A particularly difficult and complex area for the courts has been in establishing the recoverability of the economic loss incurred by the birth of an "unwanted" child following failed sterilisation operations, in other words, the total cost of bringing up the child during its years of minority. The House of Lords overturned previous decisions in this area in McFarlane v Tayside Health Board (1999) LTL 25/11/99 when it held that it was not enough for the loss in such a case to simply be a foreseeable consequence of negligence.
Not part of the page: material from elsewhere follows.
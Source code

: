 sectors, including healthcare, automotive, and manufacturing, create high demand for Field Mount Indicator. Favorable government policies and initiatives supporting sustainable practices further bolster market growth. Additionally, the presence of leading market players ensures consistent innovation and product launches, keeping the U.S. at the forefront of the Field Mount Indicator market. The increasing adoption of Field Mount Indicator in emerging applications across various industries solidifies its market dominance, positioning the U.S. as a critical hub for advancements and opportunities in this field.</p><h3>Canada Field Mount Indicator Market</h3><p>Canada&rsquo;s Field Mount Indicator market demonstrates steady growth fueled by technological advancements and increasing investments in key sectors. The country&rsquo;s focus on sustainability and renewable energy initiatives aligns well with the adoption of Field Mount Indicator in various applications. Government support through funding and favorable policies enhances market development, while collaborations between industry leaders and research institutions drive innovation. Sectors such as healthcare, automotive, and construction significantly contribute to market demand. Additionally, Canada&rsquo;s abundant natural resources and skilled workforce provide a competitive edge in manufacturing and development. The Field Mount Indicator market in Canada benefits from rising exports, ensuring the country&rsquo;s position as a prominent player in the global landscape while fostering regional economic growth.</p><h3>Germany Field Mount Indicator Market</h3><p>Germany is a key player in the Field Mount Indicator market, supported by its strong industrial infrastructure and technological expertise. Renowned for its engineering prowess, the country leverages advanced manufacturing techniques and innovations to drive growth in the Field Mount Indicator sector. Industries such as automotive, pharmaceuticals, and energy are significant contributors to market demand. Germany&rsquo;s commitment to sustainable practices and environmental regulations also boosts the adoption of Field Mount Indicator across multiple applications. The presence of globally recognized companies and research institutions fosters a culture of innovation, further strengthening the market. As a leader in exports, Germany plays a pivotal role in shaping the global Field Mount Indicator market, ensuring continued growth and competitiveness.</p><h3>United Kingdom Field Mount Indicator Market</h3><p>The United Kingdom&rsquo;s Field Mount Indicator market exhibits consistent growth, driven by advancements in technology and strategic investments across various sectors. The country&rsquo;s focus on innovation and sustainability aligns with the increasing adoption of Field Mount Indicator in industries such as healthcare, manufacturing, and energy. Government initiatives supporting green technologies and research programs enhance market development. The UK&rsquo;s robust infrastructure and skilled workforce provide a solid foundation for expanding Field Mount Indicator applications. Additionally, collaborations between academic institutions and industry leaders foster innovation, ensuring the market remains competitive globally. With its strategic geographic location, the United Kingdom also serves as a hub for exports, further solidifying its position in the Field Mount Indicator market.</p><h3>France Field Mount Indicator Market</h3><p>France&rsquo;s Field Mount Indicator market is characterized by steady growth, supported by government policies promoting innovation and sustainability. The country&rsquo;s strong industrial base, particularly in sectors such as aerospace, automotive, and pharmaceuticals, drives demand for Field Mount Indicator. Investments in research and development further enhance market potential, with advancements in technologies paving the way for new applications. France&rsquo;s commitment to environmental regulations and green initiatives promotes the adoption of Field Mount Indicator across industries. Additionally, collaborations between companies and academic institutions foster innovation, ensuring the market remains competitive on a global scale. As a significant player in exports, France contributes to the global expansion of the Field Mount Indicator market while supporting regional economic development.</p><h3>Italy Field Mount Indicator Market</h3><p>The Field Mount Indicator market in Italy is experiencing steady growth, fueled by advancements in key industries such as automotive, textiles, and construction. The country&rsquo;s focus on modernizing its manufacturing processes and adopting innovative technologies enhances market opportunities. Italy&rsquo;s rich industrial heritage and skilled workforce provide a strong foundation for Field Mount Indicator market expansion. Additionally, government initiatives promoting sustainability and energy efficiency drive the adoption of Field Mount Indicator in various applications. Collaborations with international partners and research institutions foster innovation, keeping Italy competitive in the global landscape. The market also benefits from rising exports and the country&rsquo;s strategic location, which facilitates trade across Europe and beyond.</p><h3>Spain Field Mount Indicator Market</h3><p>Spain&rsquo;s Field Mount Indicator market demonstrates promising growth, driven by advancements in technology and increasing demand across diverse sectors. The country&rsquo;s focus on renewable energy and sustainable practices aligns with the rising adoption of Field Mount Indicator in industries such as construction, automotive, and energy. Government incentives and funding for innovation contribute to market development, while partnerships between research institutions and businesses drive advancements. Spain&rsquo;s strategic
While the House of Lords accepted that parents should be compensated for the physical effects of an unwanted pregnancy and birth, it also held that it was not fair, just or reasonable to impose liability on a doctor for the consequential responsibilities in bringing up a healthy child. The House of Lords reasoned that the compensatory benefits gained from such a child were incalculable.
The Court of Appeal reviewed McFarlane in Parkinson v St James & Seacroft University Hospital NHS Trust (2001) LTL 11/4/2001, a case involving a negligently-performed sterilisation operation following which the mother gave birth to a disabled child. McFarlane was distinguished, and the mother was allowed to recover the additional costs involved in caring for and bringing up a child with disabilities.
This issue was also revisted by the Court of Appeal in Rees v Darlington Memorial Hospital NHS Trust (2002). However, in this instance, the child was healthy and the mother was disabled. The court recognised that there was a crucial difference between able-bodied and disabled parents in that the latter would need help caring for and bringing up a child. The mother was, therefore, allowed to recover the additional costs of childcare occasioned by her disability.
The landmark judgment of Arthur J S Hall & Co v Simons (2000) LTL 20/7/2000 eradicated the immunity from liability for negligence in court previously enjoyed by barristers.
Now both solicitors and barristers can be held liable for their negligent conduct of a case, so long as the basic requirements of a negligence claim are still met. Advice given by solicitors or barristers will not be considered negligent where a reasonably competent adviser might have given the same advice and where the client was given sufficient warning that that advice could be wrong (Simmons v Overbury Steward & Eaton & Anor (2002) LTL 11/3/2002). The actions of solicitors and barristers are measured against the range of actions that a reasonably careful and skilful legal representative might take (Shirley & Ors v DJ Freeman & Anor (2001) LTL 19/12/2001). Any breach of duty established must be causative of the client's loss (Ramatrielle SA v Kiers (2002) 12/3/2002) and that loss must be a foreseeable consequence of the lawyer's breach (Peterson v Rivlin (2002) 31/1/2002). Once those requirements are met, damages will be assessed as at the date when the loss occurred (Aylwen v Taylor Joynson Garrett (2001) LTL 31/7/2001).